Data supplied:
----
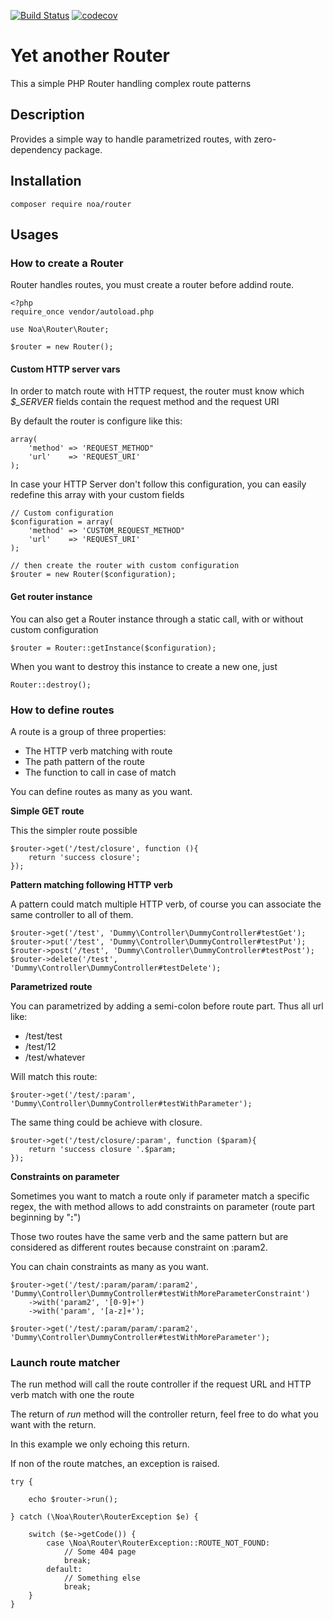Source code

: [![Build Status](https://travis-ci.org/Akanoa/Router.svg?branch=master)](https://travis-ci.org/Akanoa/Router)
[![codecov](https://codecov.io/gh/Akanoa/Router/branch/master/graph/badge.svg)](https://codecov.io/gh/Akanoa/Router)
# Yet another Router
This a simple PHP Router handling complex route patterns

## Description
Provides a simple way to handle parametrized routes, with zero-dependency package.

## Installation

    composer require noa/router

## Usages
### How to create a Router

Router handles routes, you must create a router before addind route.

    <?php
    require_once vendor/autoload.php
    
    use Noa\Router\Router;
    
    $router = new Router();

#### Custom HTTP server vars

In order to match route with HTTP request, the router must know which *$_SERVER* fields contain the request method and the request URI

By default the router is configure like this:

    array(
        'method' => 'REQUEST_METHOD"
        'url'    => 'REQUEST_URI'
    );

In case your HTTP Server don't follow this configuration, you can easily redefine this array with your custom fields

    // Custom configuration
    $configuration = array(
        'method' => 'CUSTOM_REQUEST_METHOD"
        'url'    => 'REQUEST_URI'
    );
    
    // then create the router with custom configuration
    $router = new Router($configuration);

#### Get router instance

You can also get a Router instance through a static call, with or without custom configuration 

    $router = Router::getInstance($configuration);
    
When you want to destroy this instance to create a new one, just
    
    Router::destroy();

### How to define routes

A route is a group of three properties:
- The HTTP verb matching with route
- The path pattern of the route
- The function to call in case of match

You can define routes as many as you want.
  
__Simple GET route__

This the simpler route possible

    $router->get('/test/closure', function (){
        return 'success closure';
    });

__Pattern matching following HTTP verb__
 
A pattern could match multiple HTTP verb, of course you can associate the same controller to all of them.

    $router->get('/test', 'Dummy\Controller\DummyController#testGet');
    $router->put('/test', 'Dummy\Controller\DummyController#testPut');
    $router->post('/test', 'Dummy\Controller\DummyController#testPost');
    $router->delete('/test', 'Dummy\Controller\DummyController#testDelete');

__Parametrized route__
 
You can parametrized by adding a semi-colon before route part.
Thus all url like:
- /test/test
- /test/12
- /test/whatever

Will match this route:


    $router->get('/test/:param', 'Dummy\Controller\DummyController#testWithParameter');
        
The same thing could be achieve with closure.

    $router->get('/test/closure/:param', function ($param){
        return 'success closure '.$param;
    });

__Constraints on parameter__
        
Sometimes you want to match a route only if parameter match a specific regex, the with method allows to add constraints on parameter (route part beginning by "**:**")

Those two routes have the same verb and the same pattern but are considered as different routes because constraint on :param2.

You can chain constraints as many as you want.

    $router->get('/test/:param/param/:param2', 'Dummy\Controller\DummyController#testWithMoreParameterConstraint')
        ->with('param2', '[0-9]+')
        ->with('param', '[a-z]+');
    
    $router->get('/test/:param/param/:param2', 'Dummy\Controller\DummyController#testWithMoreParameter');

### Launch route matcher

The run method will call the route controller if the request URL and HTTP verb match with one the route

The return of *run* method will the controller return, feel free to do what you want with the return.

In this example we only echoing this return.

If non of the route matches, an exception is raised.

    try {
    
        echo $router->run();
        
    } catch (\Noa\Router\RouterException $e) {
    
        switch ($e->getCode()) {
            case \Noa\Router\RouterException::ROUTE_NOT_FOUND:
                // Some 404 page
                break;
            default:
                // Something else
                break;
        }
    }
----
What is needed: Please output every entry exactly as written, apart from the pictures.

Output for this exercise:
Source code

: [![Build Status](https://travis-ci.org/Akanoa/Router.svg?branch=master)](https://travis-ci.org/Akanoa/Router)
[![codecov](https://codecov.io/gh/Akanoa/Router/branch/master/graph/badge.svg)](https://codecov.io/gh/Akanoa/Router)
# Yet another Router
This a simple PHP Router handling complex route patterns

## Description
Provides a simple way to handle parametrized routes, with zero-dependency package.

## Installation

    composer require noa/router

## Usages
### How to create a Router

Router handles routes, you must create a router before addind route.

    <?php
    require_once vendor/autoload.php
    
    use Noa\Router\Router;
    
    $router = new Router();

#### Custom HTTP server vars

In order to match route with HTTP request, the router must know which *$_SERVER* fields contain the request method and the request URI

By default the router is configure like this:

    array(
        'method' => 'REQUEST_METHOD"
        'url'    => 'REQUEST_URI'
    );

In case your HTTP Server don't follow this configuration, you can easily redefine this array with your custom fields

    // Custom configuration
    $configuration = array(
        'method' => 'CUSTOM_REQUEST_METHOD"
        'url'    => 'REQUEST_URI'
    );
    
    // then create the router with custom configuration
    $router = new Router($configuration);

#### Get router instance

You can also get a Router instance through a static call, with or without custom configuration 

    $router = Router::getInstance($configuration);
    
When you want to destroy this instance to create a new one, just
    
    Router::destroy();

### How to define routes

A route is a group of three properties:
- The HTTP verb matching with route
- The path pattern of the route
- The function to call in case of match

You can define routes as many as you want.
  
__Simple GET route__

This the simpler route possible

    $router->get('/test/closure', function (){
        return 'success closure';
    });

__Pattern matching following HTTP verb__
 
A pattern could match multiple HTTP verb, of course you can associate the same controller to all of them.

    $router->get('/test', 'Dummy\Controller\DummyController#testGet');
    $router->put('/test', 'Dummy\Controller\DummyController#testPut');
    $router->post('/test', 'Dummy\Controller\DummyController#testPost');
    $router->delete('/test', 'Dummy\Controller\DummyController#testDelete');

__Parametrized route__
 
You can parametrized by adding a semi-colon before route part.
Thus all url like:
- /test/test
- /test/12
- /test/whatever

Will match this route:


    $router->get('/test/:param', 'Dummy\Controller\DummyController#testWithParameter');
        
The same thing could be achieve with closure.

    $router->get('/test/closure/:param', function ($param){
        return 'success closure '.$param;
    });

__Constraints on parameter__
        
Sometimes you want to match a route only if parameter match a specific regex, the with method allows to add constraints on parameter (route part beginning by "**:**")

Those two routes have the same verb and the same pattern but are considered as different routes because constraint on :param2.

You can chain constraints as many as you want.

    $router->get('/test/:param/param/:param2', 'Dummy\Controller\DummyController#testWithMoreParameterConstraint')
        ->with('param2', '[0-9]+')
        ->with('param', '[a-z]+');
    
    $router->get('/test/:param/param/:param2', 'Dummy\Controller\DummyController#testWithMoreParameter');

### Launch route matcher

The run method will call the route controller if the request URL and HTTP verb match with one the route

The return of *run* method will the controller return, feel free to do what you want with the return.

In this example we only echoing this return.

If non of the route matches, an exception is raised.

    try {
    
        echo $router->run();
        
    } catch (\Noa\Router\RouterException $e) {
    
        switch ($e->getCode()) {
            case \Noa\Router\RouterException::ROUTE_NOT_FOUND:
                // Some 404 page
                break;
            default:
                // Something else
                break;
        }
    }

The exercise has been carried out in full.